Additionally, it seems clear that the recommendation for a Boundaries
Commission to divide Anguilla into nine (9) approximately equal districts has
been dropped without any explanation. A
stand-alone statute enabling boundaries re-districting without constitutional
protection is problematic.
(i)
Section 99 (Anguillian Status) has been substantially
amended. There is no explanation offered
for any of the amendments.
(j)
Chapter 10 (Public Finance) is stated to be
still under review by the Committee of the Whole House. The whole point of Chapter 10 is (a) to take
the present rules for the management of the public finances set out in the Financial
Administration and Audit Act and other Acts, and (b) to enshrine the
proposed draft Anguilla Public Finance Order 2015 (the draft 2015 Order)
which, as a result of negotiations with the Anguilla government, was never
brought into effect as an Order in Council.
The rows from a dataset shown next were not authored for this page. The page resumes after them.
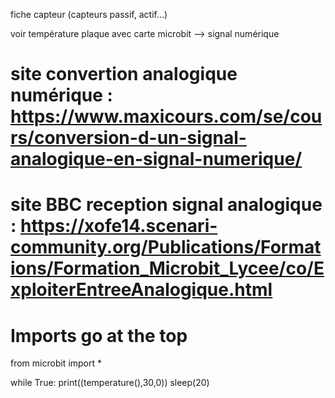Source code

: fiche capteur (capteurs passif, actif...)

voir température plaque avec carte microbit -->  signal numérique

# site convertion analogique numérique :  https://www.maxicours.com/se/cours/conversion-d-un-signal-analogique-en-signal-numerique/

# site BBC reception signal analogique :   https://xofe14.scenari-community.org/Publications/Formations/Formation_Microbit_Lycee/co/ExploiterEntreeAnalogique.html



# Imports go at the top
from microbit import *



while True:
    print((temperature(),30,0))
    sleep(20)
Anguillians want the draft 2015 Order given constitutional effect for
the proper management of our public finances.
(k)
The Chief Auditor has never been able to issue
an unqualified audit opinion on Anguilla’s public accounts. Typically, in his report on the 2013 accounts
he complains,
“Section 43 of the Act states that the
Minister of finance may, by advance warrant under his or her hand, authorize
the Accountant General to make advances from the Consolidated Fund . . . Advances made in 2013 were not authorized by
the Minister of Finance. I therefore
qualify my audit opinion as advances were not authorized in the manner required
by the Act.”[4]
His Certificate which prefaces the 2013 Audit
Report consists of four (4) pages of similar complaints about the ways in which
the Act and other financial regulations are flouted.
(l)
It was the view of the majority of those
participating in the public consultations that led up to the 2006 Report and
the 2017 Report that the statutory financial regulations were being ignored
with impunity by the relevant officials of the government of Anguilla, as
described by the Chief Auditor. There is
a need to give those regulations the status of constitutional provisions. Any attempt to weaken Chapter 10 should be
strenuously opposed by all concerned Anguillians.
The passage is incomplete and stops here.